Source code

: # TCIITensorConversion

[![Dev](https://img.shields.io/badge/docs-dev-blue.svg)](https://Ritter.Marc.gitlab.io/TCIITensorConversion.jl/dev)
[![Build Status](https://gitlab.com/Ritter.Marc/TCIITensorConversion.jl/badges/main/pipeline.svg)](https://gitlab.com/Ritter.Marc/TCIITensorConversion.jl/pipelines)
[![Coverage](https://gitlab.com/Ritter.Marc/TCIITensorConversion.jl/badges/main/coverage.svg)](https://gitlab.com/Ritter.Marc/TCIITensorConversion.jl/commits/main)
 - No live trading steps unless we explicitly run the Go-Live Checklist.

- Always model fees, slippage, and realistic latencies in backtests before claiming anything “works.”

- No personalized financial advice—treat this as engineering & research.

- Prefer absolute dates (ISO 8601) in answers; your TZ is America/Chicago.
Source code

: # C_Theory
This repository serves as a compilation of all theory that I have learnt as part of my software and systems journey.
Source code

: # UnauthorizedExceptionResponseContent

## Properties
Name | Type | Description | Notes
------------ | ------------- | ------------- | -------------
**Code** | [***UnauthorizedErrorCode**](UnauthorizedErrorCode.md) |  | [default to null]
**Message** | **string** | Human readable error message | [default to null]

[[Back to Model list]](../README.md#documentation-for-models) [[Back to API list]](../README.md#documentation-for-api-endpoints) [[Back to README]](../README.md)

*Task objective*:
Nothing in the records should differ from the original when you retype them.

*Response to the task*:
Source code

: # TCIITensorConversion

[![Dev](https://img.shields.io/badge/docs-dev-blue.svg)](https://Ritter.Marc.gitlab.io/TCIITensorConversion.jl/dev)
[![Build Status](https://gitlab.com/Ritter.Marc/TCIITensorConversion.jl/badges/main/pipeline.svg)](https://gitlab.com/Ritter.Marc/TCIITensorConversion.jl/pipelines)
[![Coverage](https://gitlab.com/Ritter.Marc/TCIITensorConversion.jl/badges/main/coverage.svg)](https://gitlab.com/Ritter.Marc/TCIITensorConversion.jl/commits/main)
 - No live trading steps unless we explicitly run the Go-Live Checklist.

- Always model fees, slippage, and realistic latencies in backtests before claiming anything “works.”

- No personalized financial advice—treat this as engineering & research.

- Prefer absolute dates (ISO 8601) in answers; your TZ is America/Chicago.
Source code

: # C_Theory
This repository serves as a compilation of all theory that I have learnt as part of my software and systems journey.
Source code

: # UnauthorizedExceptionResponseContent

## Properties
Name | Type | Description | Notes
------------ | ------------- | ------------- | -------------
**Code** | [***UnauthorizedErrorCode**](UnauthorizedErrorCode.md) |  | [default to null]
**Message** | **string** | Human readable error message | [default to null]

[[Back to Model list]](../README.md#documentation-for-models) [[Back to API list]](../README.md#documentation-for-api-endpoints) [[Back to README]](../README.md)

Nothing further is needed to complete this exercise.